- Born: Johan Ludvig Åberg 17 April 1972 (age 54)
- Origin: Stockholm, Sweden
- Genres: Pop, pop rock, rock
- Occupations: Songwriter, producer
- Years active: 1985–present
- Website: www.abergmusic.se

= Johan Åberg =

Swedish music producer, songwriter, and manager

Johan Åberg (born 17 April 1972) is a Swedish music producer, songwriter, and manager. In the late 1990s and early 2000s, he wrote and produced several international hit songs with artists like Christina Aguilera ("Come on Over Baby") and Cher ("A Different Kind of Love Song"). Aside from writing and producing music he was also the manager of, among others, Swedish singer/songwriter Ulrik Munther. Ulrik placed third in the Swedish qualifier for the Eurovision Song Contest, Melodifestivalen 2012, with the song "Soldiers" which Åberg co-wrote and co-produced.

==Musical career==
Åberg grew up in the northern Stockholm suburb Stocksund and started his musical career as a guitarist in rock bands as a teenager. He attended music high school (gymnasium) at Södra Latin and later studied fine arts at Konstskolan and Konstskolan Basis in Stockholm.
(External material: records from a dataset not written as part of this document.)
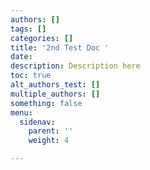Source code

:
 ```yaml
---
authors: []
tags: []
categories: []
title: '2nd Test Doc '
date: 
description: Description here
toc: true
alt_authors_test: []
multiple_authors: []
something: false
menu:
  sidenav:
    parent: ''
    weight: 4

---
```

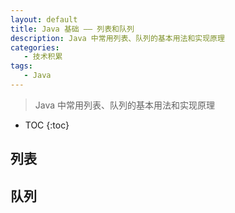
 ```yaml
---
layout: default
title: Java 基础 —— 列表和队列
description: Java 中常用列表、队列的基本用法和实现原理
categories: 
   - 技术积累
tags: 
   - Java
---
```


> Java 中常用列表、队列的基本用法和实现原理

<!-- more -->
* TOC
{:toc}

## 列表

## 队列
Parallel to his education he left his band and started focusing more on songwriting for other artists, and started the production company Eclectic Music with Anders Hansson in 1998.

When he was paired up with the songwriter Paul Rein the two co-wrote songs that would become international hits and best-sellers with then largely unknown artists Christina Aguilera and Jessica Simpson. Come On Over Baby became the fourth single from Aguileras self-titled debut album and hit number one on the U.S. Billboard Hot 100. Billboard ranked Christina Aguilera at number 23 on the magazine's Top 200 Albums of the Decade and the album has sold over 17 million copies worldwide. They also co-wrote "I've Got My Eyes On You" which was released on Jessica Simpson's debut album Sweet Kisses that peaked at #25 on U.S. Billboard 200 and was certified 2× Platinum in the U.S.

In 2002 he co-wrote and co-produced "A Different Kind of Love Song" that was released by Cher on her 2002 album Living Proof. The song reached #1 on Billboards Hot Dance Club Songs, and as of May 2007, the album Living Proof sold 500,000 copies in the United States, according to Nielsen SoundScan. In the early 2000s he also co-wrote hit songs recorded by artists such as French girl band L5 and Chinese pop star Wei Wei.

Åberg worked as the manager of young Swedish singer/songwriter Ulrik Munther who he discovered in Lilla Melodifestivalen. Under the management of Åberg, Ulrik Munther came in second in Metro Music Challenge 2009, made a well-known cover of Lady Gaga's "Born This Way" and came third in Melodifestivalen 2012 with "Soldiers" which was also co-written and co-produced by Åberg.

==Current business==
Åberg is currently running the digital agency A26 Media AB.